Because there are so many dependencies, the underlying library versions can easily conflict with each other, which is why a clean environment is so important.

pip install whisperx

Models

WhisperX actually integrates Faster Whisper under the hood.

This means it also uses the CTranslate2-formatted Whisper models.

If you've already run Faster Whisper, you can reuse many of the model files (usually found in ~/.cache/huggingface).

On top of the Whisper models, WhisperX will also download:

Alignment models
wav2vec 2.0 models
pyannote models (if you enable speaker diarization)

Testing

WhisperX supports both a CLI and a Python API.

whisperx test.mp4 \
  --model large-v3-turbo \
  --device cpu \
  --compute_type int8 \
  --output_dir . \
  --output_format all \
  --language en

For the same 1m 48s video, it took 40.699s.

During testing, I also ran into this warning:

UserWarning: 
torchcodec is not installed correctly so built-in audio decoding will fail.
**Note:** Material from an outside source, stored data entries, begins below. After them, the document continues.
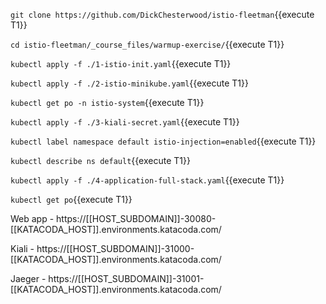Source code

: `git clone https://github.com/DickChesterwood/istio-fleetman`{{execute T1}}

`cd istio-fleetman/_course_files/warmup-exercise/`{{execute T1}}

`kubectl apply -f ./1-istio-init.yaml`{{execute T1}}

`kubectl apply -f ./2-istio-minikube.yaml`{{execute T1}}

`kubectl get po -n istio-system`{{execute T1}}

`kubectl apply -f ./3-kiali-secret.yaml`{{execute T1}}

`kubectl label namespace default istio-injection=enabled`{{execute T1}}

`kubectl describe ns default`{{execute T1}}

`kubectl apply -f ./4-application-full-stack.yaml`{{execute T1}}

`kubectl get po`{{execute T1}}

Web app - https://[[HOST_SUBDOMAIN]]-30080-[[KATACODA_HOST]].environments.katacoda.com/

Kiali - https://[[HOST_SUBDOMAIN]]-31000-[[KATACODA_HOST]].environments.katacoda.com/

Jaeger - https://[[HOST_SUBDOMAIN]]-31001-[[KATACODA_HOST]].environments.katacoda.com/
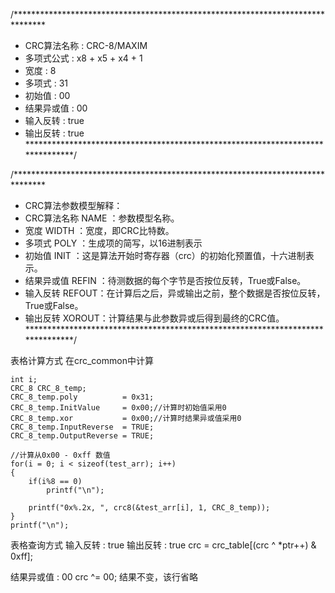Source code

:/*******************************************************************************
* CRC算法名称   : CRC-8/MAXIM
* 多项式公式    : x8 + x5 + x4 + 1
* 宽度          : 8
* 多项式        : 31
* 初始值        : 00
* 结果异或值    : 00
* 输入反转      : true
* 输出反转      : true
*******************************************************************************/

/*******************************************************************************
* CRC算法参数模型解释： 
* CRC算法名称 NAME  ：参数模型名称。 
* 宽度        WIDTH ：宽度，即CRC比特数。 
* 多项式      POLY  ：生成项的简写，以16进制表示 
* 初始值      INIT  ：这是算法开始时寄存器（crc）的初始化预置值，十六进制表示。 
* 结果异或值  REFIN ：待测数据的每个字节是否按位反转，True或False。 
* 输入反转    REFOUT：在计算后之后，异或输出之前，整个数据是否按位反转，True或False。 
* 输出反转    XOROUT：计算结果与此参数异或后得到最终的CRC值。
*******************************************************************************/

表格计算方式
    在crc_common中计算

    int i;
    CRC_8 CRC_8_temp;
    CRC_8_temp.poly          = 0x31;
    CRC_8_temp.InitValue     = 0x00;//计算时初始值采用0
    CRC_8_temp.xor           = 0x00;//计算时结果异或值采用0
    CRC_8_temp.InputReverse  = TRUE;
    CRC_8_temp.OutputReverse = TRUE;
    
    //计算从0x00 - 0xff 数值
    for(i = 0; i < sizeof(test_arr); i++)
    {
        if(i%8 == 0)
            printf("\n");
        
        printf("0x%.2x, ", crc8(&test_arr[i], 1, CRC_8_temp));
    }
    printf("\n");

表格查询方式
输入反转      : true
输出反转      : true
crc = crc_table[(crc ^ *ptr++) & 0xff];

结果异或值    : 00
crc ^= 00;
结果不变，该行省略
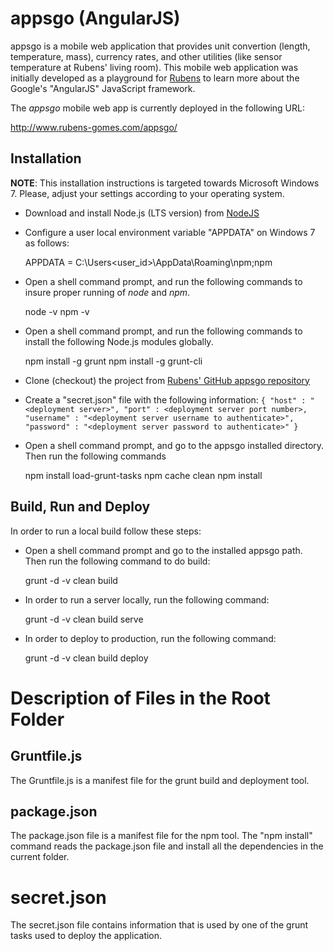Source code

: # appsgo (AngularJS)

appsgo is a mobile web application that provides unit convertion (length, temperature, mass), currency rates, and other utilities (like sensor temperature at Rubens' living room).  This mobile web application was initially developed as a playground for [Rubens](http://www.rubens-gomes.com) to learn more about the Google's "AngularJS" JavaScript framework.

The *appsgo* mobile web app is currently deployed in the following URL:

http://www.rubens-gomes.com/appsgo/

## Installation

**NOTE**:  This installation instructions is targeted towards Microsoft Windows 7.  Please, adjust your settings according to your operating system.

- Download and install Node.js (LTS version) from [NodeJS](http://nodejs.org/download/)

- Configure a user local environment variable "APPDATA" on Windows 7 as follows:

    APPDATA = C:\Users\<user_id>\AppData\Roaming\npm;npm

- Open a shell command prompt, and run the following commands to insure proper running of *node* and *npm*.

    node -v
    npm -v

- Open a shell command prompt, and run the following commands to install the following Node.js modules globally.

    npm install -g grunt
    npm install -g grunt-cli


- Clone (checkout) the project from [Rubens' GitHub appsgo repository](https://github.com/rubensgomes/appsgo)

- Create a "secret.json" file with the following information:
`
{
    "host" : "<deployment server>",
    "port" : <deployment server port number>,
    "username" : "<deployment server username to authenticate>",
    "password" : "<deployment server password to authenticate>"
}
`

- Open a shell command prompt, and go to the appsgo installed directory. Then run the following commands

    npm install load-grunt-tasks
    npm cache clean
    npm install

## Build, Run and Deploy

In order to run a local build follow these steps:

- Open a shell command prompt and go to the installed appsgo path. Then run the following command to do build:

    grunt -d -v clean build

- In order to run a server locally, run the following command:

    grunt -d -v clean build serve

- In order to deploy to production, run the following command:

    grunt -d -v clean build deploy

# Description of Files in the Root Folder

## Gruntfile.js

The Gruntfile.js is a manifest file for the grunt build and deployment tool.

## package.json

The package.json file is a manifest file for the npm tool.  The "npm install" command reads the package.json file and install all the dependencies in the current folder.

# secret.json

The secret.json file contains information that is used by one of the grunt tasks used to deploy the application.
Solutions are:
* use audio preloaded in-memory as a {'waveform': (channel, time) torch.Tensor, 'sample_rate': int} dictionary;
* fix torchcodec installation. Error message was:

Could not load libtorchcodec. Likely causes:
          1. FFmpeg is not properly installed in your environment. We support
             versions 4, 5, 6 and 7

The reason? I had FFmpeg 8.x installed, but torchcodec ( PyTorch's newer media decoding stack) currently only supports FFmpeg versions 4 through 7. It doesn't break anything, so you can safely ignore it for now.

Conclusion

Video Length	Processing Time
1m 48s	40.69s
19m 21s	6m 28s

It's slightly slower than Faster Whisper (due to the extra alignment step).
On my test samples, I didn't see any obvious text repetition or timeline glitches anymore. Of course, larger-scale testing might still surface some edge cases, but the results were very promising.